» **DATA**
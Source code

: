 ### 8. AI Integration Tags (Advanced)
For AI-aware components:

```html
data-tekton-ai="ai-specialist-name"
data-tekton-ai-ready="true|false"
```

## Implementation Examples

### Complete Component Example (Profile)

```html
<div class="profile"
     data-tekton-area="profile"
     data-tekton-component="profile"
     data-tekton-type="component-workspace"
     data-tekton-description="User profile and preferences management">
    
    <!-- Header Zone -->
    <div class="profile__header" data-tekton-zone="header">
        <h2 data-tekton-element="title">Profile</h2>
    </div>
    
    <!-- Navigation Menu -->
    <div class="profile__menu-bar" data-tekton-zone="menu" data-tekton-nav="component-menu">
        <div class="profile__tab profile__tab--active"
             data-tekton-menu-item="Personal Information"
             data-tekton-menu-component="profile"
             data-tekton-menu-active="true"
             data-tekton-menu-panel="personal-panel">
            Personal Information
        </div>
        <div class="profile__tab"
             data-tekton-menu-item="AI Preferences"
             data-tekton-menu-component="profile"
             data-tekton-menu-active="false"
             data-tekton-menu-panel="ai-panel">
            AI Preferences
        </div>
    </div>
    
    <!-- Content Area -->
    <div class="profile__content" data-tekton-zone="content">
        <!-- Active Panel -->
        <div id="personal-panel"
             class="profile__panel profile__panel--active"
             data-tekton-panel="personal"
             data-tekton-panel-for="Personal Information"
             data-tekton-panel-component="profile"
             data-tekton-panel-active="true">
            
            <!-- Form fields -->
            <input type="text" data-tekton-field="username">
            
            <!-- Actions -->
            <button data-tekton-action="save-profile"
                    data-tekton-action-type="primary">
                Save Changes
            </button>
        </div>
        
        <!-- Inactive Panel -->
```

» **WHAT THE EXERCISE ASKS**
All of the data above should be reproduced exactly, with nothing missing.

» **SOLUTION TO THIS EXERCISE**
Source code

: ### 8. AI Integration Tags (Advanced)
For AI-aware components:

```html
data-tekton-ai="ai-specialist-name"
data-tekton-ai-ready="true|false"
```

## Implementation Examples

### Complete Component Example (Profile)

```html
<div class="profile"
     data-tekton-area="profile"
     data-tekton-component="profile"
     data-tekton-type="component-workspace"
     data-tekton-description="User profile and preferences management">
    
    <!-- Header Zone -->
    <div class="profile__header" data-tekton-zone="header">
        <h2 data-tekton-element="title">Profile</h2>
    </div>
    
    <!-- Navigation Menu -->
    <div class="profile__menu-bar" data-tekton-zone="menu" data-tekton-nav="component-menu">
        <div class="profile__tab profile__tab--active"
             data-tekton-menu-item="Personal Information"
             data-tekton-menu-component="profile"
             data-tekton-menu-active="true"
             data-tekton-menu-panel="personal-panel">
            Personal Information
        </div>
        <div class="profile__tab"
             data-tekton-menu-item="AI Preferences"
             data-tekton-menu-component="profile"
             data-tekton-menu-active="false"
             data-tekton-menu-panel="ai-panel">
            AI Preferences
        </div>
    </div>
    
    <!-- Content Area -->
    <div class="profile__content" data-tekton-zone="content">
        <!-- Active Panel -->
        <div id="personal-panel"
             class="profile__panel profile__panel--active"
             data-tekton-panel="personal"
             data-tekton-panel-for="Personal Information"
             data-tekton-panel-component="profile"
             data-tekton-panel-active="true">
            
            <!-- Form fields -->
            <input type="text" data-tekton-field="username">
            
            <!-- Actions -->
            <button data-tekton-action="save-profile"
                    data-tekton-action-type="primary">
                Save Changes
            </button>
        </div>
        
        <!-- Inactive Panel -->
```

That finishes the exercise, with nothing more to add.